Cemaat çok olsun diye Cuma namazından sonraya bırakmak mekruhtur. Cenazeyi gömerken, Cuma namazını kaçırmak tehlikesi olursa, bu zaman cenaze namazı, Cuma namazından sonraya bırakılabilir. [Uzak yerlerdeki akrabasının yetişmesi için, cenazeyi bir veya birkaç gün sonra kaldırmak câiz değildir.]
Bayram namazı cenaze namazından önce, hazır olan cenazenin namazı da bayram hutbesinden önce kılınır. Musallada cenaze namazı için bekleyenler, cenaze yere konmadan önce ayağa kalkmazlar. Surretü’l-fetava sâhibi “rahmetullahi teâlâ aleyh” diyor ki “Musallada oturanlar, cenaze gelince, ayağa kalkmamalıdır.”
Cenazede bulunanlar, arkasında ve ona yakın yürümelidir. Cenazede bulunmak sünnet-i müekkededir. Şâfiî mezhebinde cenazenin önünde gidilir. Kadınlar cenazede bulunmaz. Sessiz götürülür. Yüksek sesle tekbîr, tehlîl, ilâhîler okumak bidat ve günah olduğu Halebi-i kebir ve Merakıl-felah ve Tahtavi haşiyesinde ve Nimet-i İslam’da ve Şiratül-İslam şerhi sonunda uzun yazılıdır.

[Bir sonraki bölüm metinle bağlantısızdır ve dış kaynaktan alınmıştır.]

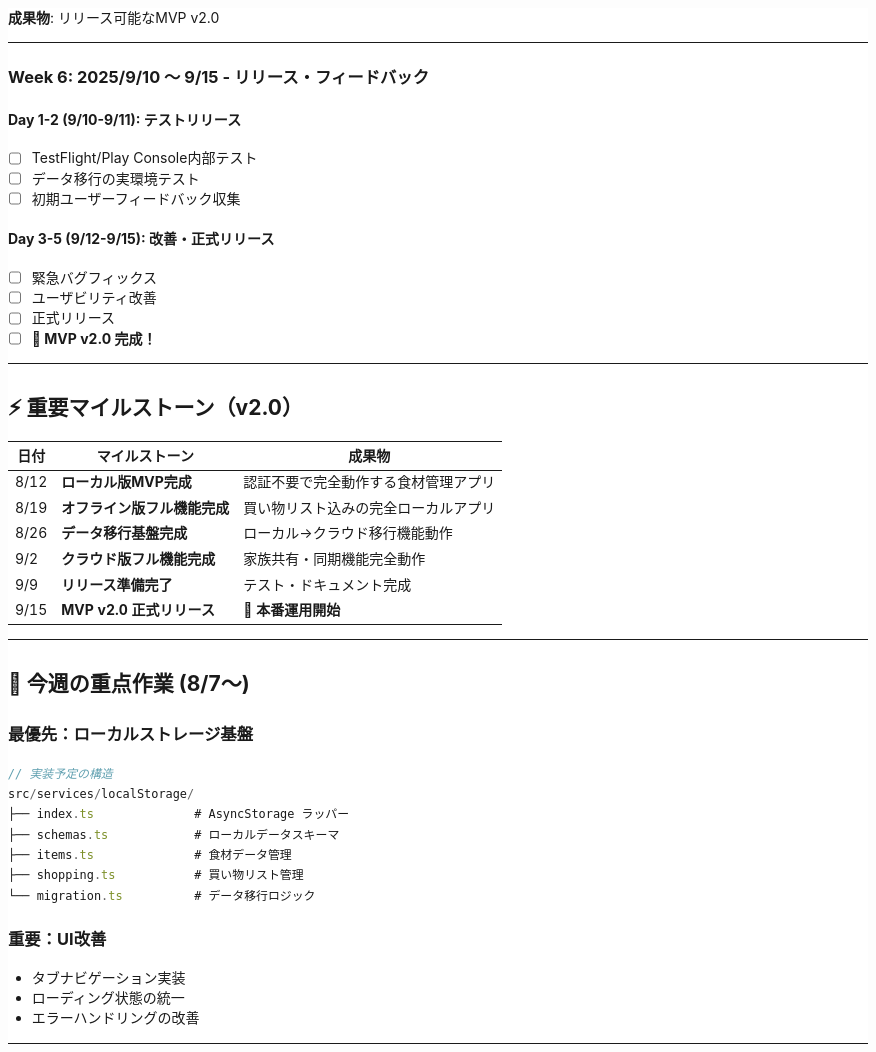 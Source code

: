 **成果物**: リリース可能なMVP v2.0

---

### **Week 6: 2025/9/10 〜 9/15** - リリース・フィードバック
#### Day 1-2 (9/10-9/11): テストリリース
- [ ] TestFlight/Play Console内部テスト
- [ ] データ移行の実環境テスト
- [ ] 初期ユーザーフィードバック収集

#### Day 3-5 (9/12-9/15): 改善・正式リリース
- [ ] 緊急バグフィックス
- [ ] ユーザビリティ改善
- [ ] 正式リリース
- [ ] **🎉 MVP v2.0 完成！**

---

## ⚡ 重要マイルストーン（v2.0）

| 日付 | マイルストーン | 成果物 |
|------|----------------|---------|
| 8/12 | **ローカル版MVP完成** | 認証不要で完全動作する食材管理アプリ |
| 8/19 | **オフライン版フル機能完成** | 買い物リスト込みの完全ローカルアプリ |
| 8/26 | **データ移行基盤完成** | ローカル→クラウド移行機能動作 |
| 9/2 | **クラウド版フル機能完成** | 家族共有・同期機能完全動作 |
| 9/9 | **リリース準備完了** | テスト・ドキュメント完成 |
| 9/15 | **MVP v2.0 正式リリース** | 🚀 **本番運用開始** |

---

## 🎯 今週の重点作業 (8/7〜)

### 最優先：ローカルストレージ基盤
```typescript
// 実装予定の構造
src/services/localStorage/
├── index.ts              # AsyncStorage ラッパー
├── schemas.ts            # ローカルデータスキーマ
├── items.ts              # 食材データ管理
├── shopping.ts           # 買い物リスト管理
└── migration.ts          # データ移行ロジック
```

### 重要：UI改善
- タブナビゲーション実装
- ローディング状態の統一
- エラーハンドリングの改善

---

Câhillerin yapmalarına ve yazmalarına aldanmamalıdır. Böyle bidatler bulunan cenazeyi terketmemeli, mümkün ise, mâni olmalıdır. Fakat, bidat bulunan ziyafeti terketmek lâzımdır. Cenazenin ön ve yan taraflarında yürümek câiz ise de, arkasında gitmek daha iyidir.
Hayatta iken, kendi için kabir kazdırmak câizdir. Kendi mülkünde ise, ona mahsus olur. Kendi mülkünde değil ise ve kabristanda yerini satın almamış ise, başkası da oraya gömülebilir.
Künuzü’d-dekaık’da yazılı İbni Macenin bildirdiği hadis-i şerifte, “Cenazeyi yüksek sesle ve ateş, ışık ve başka şeyler taşıyarak götürmeyiniz!” buyuruldu.